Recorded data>
◇ ◇ ◇ ◇ ◇ ◇ ◇

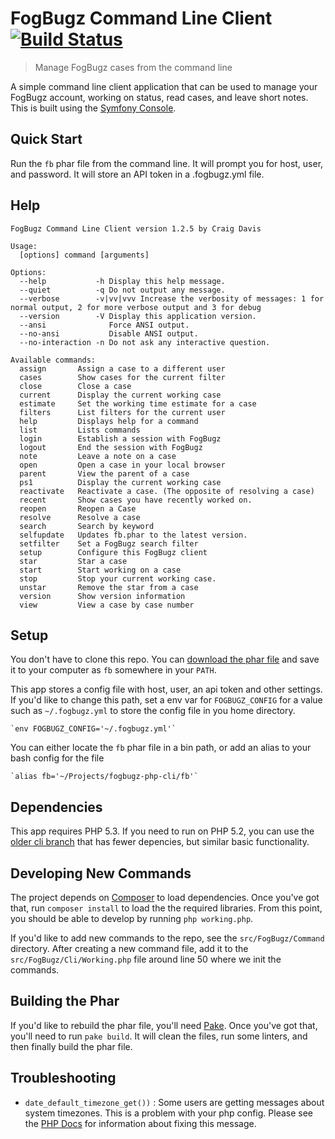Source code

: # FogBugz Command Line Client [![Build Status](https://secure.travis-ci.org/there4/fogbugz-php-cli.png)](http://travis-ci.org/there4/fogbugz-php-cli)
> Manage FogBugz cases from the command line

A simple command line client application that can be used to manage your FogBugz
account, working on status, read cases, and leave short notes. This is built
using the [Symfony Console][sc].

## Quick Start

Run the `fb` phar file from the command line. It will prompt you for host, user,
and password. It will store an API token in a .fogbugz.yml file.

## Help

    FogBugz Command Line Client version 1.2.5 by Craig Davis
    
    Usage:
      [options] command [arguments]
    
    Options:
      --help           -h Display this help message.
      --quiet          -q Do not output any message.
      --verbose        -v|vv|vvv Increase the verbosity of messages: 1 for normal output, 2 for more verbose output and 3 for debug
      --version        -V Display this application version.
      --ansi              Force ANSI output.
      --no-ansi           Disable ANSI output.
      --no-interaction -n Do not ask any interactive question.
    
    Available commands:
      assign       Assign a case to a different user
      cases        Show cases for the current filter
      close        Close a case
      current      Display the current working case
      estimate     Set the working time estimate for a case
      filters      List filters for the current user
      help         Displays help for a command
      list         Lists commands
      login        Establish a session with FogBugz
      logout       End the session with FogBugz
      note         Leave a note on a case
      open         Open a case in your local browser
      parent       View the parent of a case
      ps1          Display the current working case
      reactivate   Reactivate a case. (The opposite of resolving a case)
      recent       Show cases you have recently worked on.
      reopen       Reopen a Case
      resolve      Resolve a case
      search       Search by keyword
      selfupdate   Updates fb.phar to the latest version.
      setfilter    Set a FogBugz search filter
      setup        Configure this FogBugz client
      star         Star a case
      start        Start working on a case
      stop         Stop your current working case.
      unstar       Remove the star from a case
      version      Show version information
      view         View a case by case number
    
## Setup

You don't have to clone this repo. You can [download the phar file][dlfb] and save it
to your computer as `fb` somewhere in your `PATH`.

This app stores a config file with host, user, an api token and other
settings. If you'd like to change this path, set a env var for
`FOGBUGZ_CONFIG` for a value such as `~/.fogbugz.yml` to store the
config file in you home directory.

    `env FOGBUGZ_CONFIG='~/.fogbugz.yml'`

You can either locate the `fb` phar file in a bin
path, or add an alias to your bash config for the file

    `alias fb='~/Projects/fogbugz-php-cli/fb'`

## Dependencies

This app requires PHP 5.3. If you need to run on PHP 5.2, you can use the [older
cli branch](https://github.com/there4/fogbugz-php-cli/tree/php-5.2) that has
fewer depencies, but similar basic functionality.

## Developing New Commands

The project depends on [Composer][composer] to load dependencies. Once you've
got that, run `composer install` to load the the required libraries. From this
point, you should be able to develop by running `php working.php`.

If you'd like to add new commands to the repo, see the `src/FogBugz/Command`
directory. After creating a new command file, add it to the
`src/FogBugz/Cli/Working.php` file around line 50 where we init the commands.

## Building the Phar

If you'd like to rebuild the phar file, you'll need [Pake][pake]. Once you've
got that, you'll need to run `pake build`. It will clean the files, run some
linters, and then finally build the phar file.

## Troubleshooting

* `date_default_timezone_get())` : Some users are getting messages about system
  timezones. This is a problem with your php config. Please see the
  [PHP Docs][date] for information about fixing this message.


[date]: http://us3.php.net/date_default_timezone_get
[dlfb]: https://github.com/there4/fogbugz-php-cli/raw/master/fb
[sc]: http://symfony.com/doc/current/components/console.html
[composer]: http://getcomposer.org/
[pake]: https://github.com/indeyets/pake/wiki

◇ ◇ ◇ ◇ ◇ ◇ ◇

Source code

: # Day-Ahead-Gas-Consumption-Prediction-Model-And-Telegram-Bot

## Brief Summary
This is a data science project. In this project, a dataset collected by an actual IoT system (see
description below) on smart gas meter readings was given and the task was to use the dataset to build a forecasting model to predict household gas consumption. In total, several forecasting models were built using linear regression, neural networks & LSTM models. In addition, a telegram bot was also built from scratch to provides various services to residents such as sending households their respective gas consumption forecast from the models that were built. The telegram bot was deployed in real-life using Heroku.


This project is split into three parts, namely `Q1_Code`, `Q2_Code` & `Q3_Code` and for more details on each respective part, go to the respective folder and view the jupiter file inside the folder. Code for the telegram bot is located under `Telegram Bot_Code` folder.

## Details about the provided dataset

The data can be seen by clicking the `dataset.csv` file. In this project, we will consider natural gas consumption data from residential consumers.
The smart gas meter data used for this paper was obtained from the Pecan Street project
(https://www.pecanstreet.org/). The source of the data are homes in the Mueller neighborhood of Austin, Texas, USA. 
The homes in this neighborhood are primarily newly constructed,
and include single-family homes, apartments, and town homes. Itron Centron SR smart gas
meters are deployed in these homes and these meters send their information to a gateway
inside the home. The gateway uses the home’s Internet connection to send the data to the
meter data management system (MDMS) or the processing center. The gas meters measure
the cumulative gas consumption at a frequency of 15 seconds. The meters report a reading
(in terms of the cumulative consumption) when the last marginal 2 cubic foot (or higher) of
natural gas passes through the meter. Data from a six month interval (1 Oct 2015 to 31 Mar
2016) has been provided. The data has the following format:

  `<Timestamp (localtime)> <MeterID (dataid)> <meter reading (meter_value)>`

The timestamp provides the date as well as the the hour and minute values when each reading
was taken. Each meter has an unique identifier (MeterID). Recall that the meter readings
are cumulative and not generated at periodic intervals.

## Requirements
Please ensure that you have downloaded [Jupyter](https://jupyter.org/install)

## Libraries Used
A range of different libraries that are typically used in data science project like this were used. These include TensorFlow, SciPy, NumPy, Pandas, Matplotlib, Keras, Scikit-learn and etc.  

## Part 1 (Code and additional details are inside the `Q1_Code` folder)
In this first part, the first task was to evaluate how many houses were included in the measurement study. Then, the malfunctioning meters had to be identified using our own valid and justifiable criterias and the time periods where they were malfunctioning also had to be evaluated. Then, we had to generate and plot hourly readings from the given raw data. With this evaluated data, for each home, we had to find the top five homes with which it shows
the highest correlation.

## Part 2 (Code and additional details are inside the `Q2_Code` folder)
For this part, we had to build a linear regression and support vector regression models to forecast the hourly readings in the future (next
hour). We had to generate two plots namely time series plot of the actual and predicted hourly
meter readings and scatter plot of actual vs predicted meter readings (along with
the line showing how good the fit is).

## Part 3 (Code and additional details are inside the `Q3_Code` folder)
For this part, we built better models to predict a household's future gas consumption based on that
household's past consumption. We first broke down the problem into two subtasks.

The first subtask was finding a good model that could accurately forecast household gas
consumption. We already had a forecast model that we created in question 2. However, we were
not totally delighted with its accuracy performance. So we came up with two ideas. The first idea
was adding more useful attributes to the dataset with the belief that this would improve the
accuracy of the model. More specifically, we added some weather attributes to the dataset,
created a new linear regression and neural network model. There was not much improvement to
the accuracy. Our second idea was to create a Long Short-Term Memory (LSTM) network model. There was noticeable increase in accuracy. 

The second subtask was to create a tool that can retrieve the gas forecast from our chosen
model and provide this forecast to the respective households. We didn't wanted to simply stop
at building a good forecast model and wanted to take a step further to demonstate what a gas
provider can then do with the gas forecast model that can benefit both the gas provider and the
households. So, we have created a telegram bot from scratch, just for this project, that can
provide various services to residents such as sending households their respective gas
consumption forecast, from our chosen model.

◇ ◇ ◇ ◇ ◇ ◇ ◇

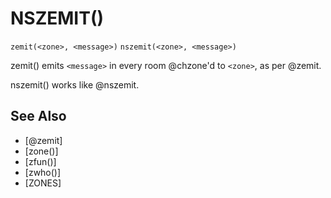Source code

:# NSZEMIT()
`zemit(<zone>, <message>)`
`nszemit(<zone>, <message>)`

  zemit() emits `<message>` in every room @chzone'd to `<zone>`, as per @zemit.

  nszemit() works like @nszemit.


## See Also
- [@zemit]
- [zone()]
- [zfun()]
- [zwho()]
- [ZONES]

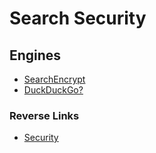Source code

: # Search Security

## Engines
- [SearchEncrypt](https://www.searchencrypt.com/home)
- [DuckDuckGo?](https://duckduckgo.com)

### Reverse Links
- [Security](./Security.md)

◇ ◇ ◇ ◇ ◇ ◇ ◇

Transcribe only this stretch of the data: the line with "## See Also", the line with "- [Security](./Security.md)", and every line in between. Leave out the pictures.

## See Also
- [@zemit]
- [zone()]
- [zfun()]
- [zwho()]
- [ZONES]

Source code

: # Search Security

## Engines
- [SearchEncrypt](https://www.searchencrypt.com/home)
- [DuckDuckGo?](https://duckduckgo.com)

### Reverse Links
- [Security](./Security.md)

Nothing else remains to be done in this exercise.